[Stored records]
BEGIN

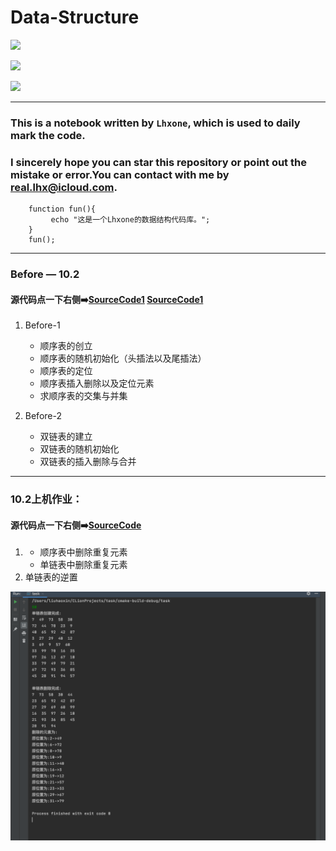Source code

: # Data-Structure


![](https://img.shields.io/badge/Lhxone-Ds-00BFFF)

![](https://img.shields.io/badge/IMU-green)

![](https://img.shields.io/badge/Lhxone-CodeLib-red)

*****

### This is a notebook written by `Lhxone`, which is used to daily mark the code. 

### I sincerely hope you can star this repository or point out the mistake or error.You can contact with me by <real.lhx@icloud.com>.



```
    function fun(){
         echo "这是一个Lhxone的数据结构代码库。";
    }
    fun();
```

*****


### Before — 10.2

#### 源代码点一下右侧➡️[SourceCode1](https://github.com/lhxone/Data-Structure/blob/master/before-1.cpp)	[SourceCode1](https://github.com/lhxone/Data-Structure/blob/master/before-2.cpp)


1. Before-1
	* 顺序表的创立
	* 顺序表的随机初始化（头插法以及尾插法）
	* 顺序表的定位
	* 顺序表插入删除以及定位元素
	* 求顺序表的交集与并集

2. Before-2
	* 双链表的建立
	* 双链表的随机初始化
	* 双链表的插入删除与合并

*****

### 10.2上机作业：

#### 源代码点一下右侧➡️[SourceCode](https://github.com/lhxone/Data-Structure/blob/master/10.2作业.cpp)

1. 
	* 顺序表中删除重复元素
	* 单链表中删除重复元素
2. 单链表的逆置

![运行截图](https://github.com/lhxone/Data-Structure/raw/master/10.2.2.png)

END

AIM OF THE EXERCISE:
Taking the line that contains "#### 源代码点一下右侧➡️[SourceCode1]" as the first, reproduce every line through the end of the entries exactly.

RESPONSE AREA:
#### 源代码点一下右侧➡️[SourceCode1](https://github.com/lhxone/Data-Structure/blob/master/before-1.cpp)	[SourceCode1](https://github.com/lhxone/Data-Structure/blob/master/before-2.cpp)


1. Before-1
	* 顺序表的创立
	* 顺序表的随机初始化（头插法以及尾插法）
	* 顺序表的定位
	* 顺序表插入删除以及定位元素
	* 求顺序表的交集与并集

2. Before-2
	* 双链表的建立
	* 双链表的随机初始化
	* 双链表的插入删除与合并

*****

### 10.2上机作业：

#### 源代码点一下右侧➡️[SourceCode](https://github.com/lhxone/Data-Structure/blob/master/10.2作业.cpp)

1. 
	* 顺序表中删除重复元素
	* 单链表中删除重复元素
2. 单链表的逆置

![运行截图](https://github.com/lhxone/Data-Structure/raw/master/10.2.2.png)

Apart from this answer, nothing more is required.